We at Confiz are hiring an Application Support Engineer with hands-on experience in monitoring tools, backend API troubleshooting, and incident management. Join our team to ensure seamless application performance and drive operational excellence.
Responsibilities
Monitor applications, systems, and hardware in the processing environment for abnormal processing conditions.
Troubleshoot technical issues with Development and Quality Assurance and assist teams with issue resolution.
Maintain the scheduling system and procedures for the processing environment.
Plan and execute change, problem, incidents, production processes, controls, and service requests.
Research and resolve user problems as well as issues with software systems, operations processing, and assigned processing environments.
Use tools and resources effectively to solve system problems.
Utilize manuals, write-ups, and other tools to aid problem-solving and contribute to the body of knowledge.
Follow escalation procedures to resolve processing and user problems timely and meet service levels and other standards.

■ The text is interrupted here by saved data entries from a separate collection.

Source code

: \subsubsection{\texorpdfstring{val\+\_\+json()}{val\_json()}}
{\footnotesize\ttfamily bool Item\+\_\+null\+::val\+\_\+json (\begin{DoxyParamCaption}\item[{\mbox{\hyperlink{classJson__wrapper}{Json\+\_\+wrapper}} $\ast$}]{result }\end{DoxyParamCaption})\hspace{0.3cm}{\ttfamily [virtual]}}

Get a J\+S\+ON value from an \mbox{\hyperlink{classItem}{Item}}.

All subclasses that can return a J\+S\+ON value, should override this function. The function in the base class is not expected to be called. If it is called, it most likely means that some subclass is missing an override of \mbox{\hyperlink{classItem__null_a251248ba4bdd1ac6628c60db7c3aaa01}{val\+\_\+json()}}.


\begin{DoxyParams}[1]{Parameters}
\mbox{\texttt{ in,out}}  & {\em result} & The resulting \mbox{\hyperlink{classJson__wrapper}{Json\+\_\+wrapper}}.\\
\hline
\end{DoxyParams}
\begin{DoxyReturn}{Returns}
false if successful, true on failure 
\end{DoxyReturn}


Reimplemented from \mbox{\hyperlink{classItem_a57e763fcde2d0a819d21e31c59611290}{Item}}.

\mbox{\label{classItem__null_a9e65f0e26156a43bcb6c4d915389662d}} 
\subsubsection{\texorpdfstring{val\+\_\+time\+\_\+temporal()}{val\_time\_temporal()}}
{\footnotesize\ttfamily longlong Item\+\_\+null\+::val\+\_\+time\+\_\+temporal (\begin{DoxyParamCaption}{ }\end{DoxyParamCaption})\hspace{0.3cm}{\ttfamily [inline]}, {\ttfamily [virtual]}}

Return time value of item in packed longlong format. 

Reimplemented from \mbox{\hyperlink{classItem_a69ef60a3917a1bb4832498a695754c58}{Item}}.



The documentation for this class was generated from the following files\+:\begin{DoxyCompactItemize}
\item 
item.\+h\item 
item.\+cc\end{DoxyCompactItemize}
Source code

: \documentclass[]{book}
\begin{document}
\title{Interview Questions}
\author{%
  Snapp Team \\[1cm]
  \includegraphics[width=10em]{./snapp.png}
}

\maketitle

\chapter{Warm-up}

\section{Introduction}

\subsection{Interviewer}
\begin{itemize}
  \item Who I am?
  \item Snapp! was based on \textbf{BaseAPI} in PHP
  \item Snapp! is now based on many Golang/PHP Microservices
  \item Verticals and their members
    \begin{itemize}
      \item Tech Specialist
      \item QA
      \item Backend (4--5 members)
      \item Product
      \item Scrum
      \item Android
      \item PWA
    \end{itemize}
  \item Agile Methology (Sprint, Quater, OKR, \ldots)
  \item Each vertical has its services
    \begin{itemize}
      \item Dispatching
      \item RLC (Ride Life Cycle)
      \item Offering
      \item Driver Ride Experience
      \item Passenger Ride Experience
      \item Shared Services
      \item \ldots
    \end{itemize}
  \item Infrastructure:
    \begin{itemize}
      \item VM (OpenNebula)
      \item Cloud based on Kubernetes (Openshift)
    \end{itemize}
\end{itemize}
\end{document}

Provide subject matter expertise in application and infrastructure support, including incident, change, problem management, controls, monitoring, ITIL framework, knowledge management systems, contract metrics and SLAs, Remedy, ServiceNow, and JIRA.
Identify and use tools, technology, or processes to improve processing environment or efficiency.
Maintain operations support disaster recovery/business continuity plans for assigned environments.
Coordinate and conduct disaster recovery testing, document results, and note modifications for future testing.
Requirement
Bachelor's or Master's degree in Computer Science or related field with 3-5 years of experience.
Experience working in a technical support role is required.
Hands-on experience with Azure Application Insights for log analysis and troubleshooting.
Good understanding of backend APIs including request/response journeys performed at front end.
Hands-on experience testing backend APIs.
Skilled in writing and optimizing SQL queries to extract relevant telemetry data.
Strong experience in monitoring tools like New Relic, Splunk, or Grafana.
Ability to create, modify, and interpret dashboards and alerts based on application health and performance.
Capable of identifying and analyzing application issues based on logs and metrics.
Take ownership of P1 and P2 incidents, ensuring timely resolution and communication.
Proactively escalate issues to L3 engineers or developers when required.
Understand and perform Root Cause Analysis (RCA) for incidents.
Conduct impact analysis to evaluate scope and user impact of an issue.
Work well in a team environment and collaborate effectively with cross-functional teams.
Follow through on post-incident actions and ensure continuous improvement in monitoring and support processes.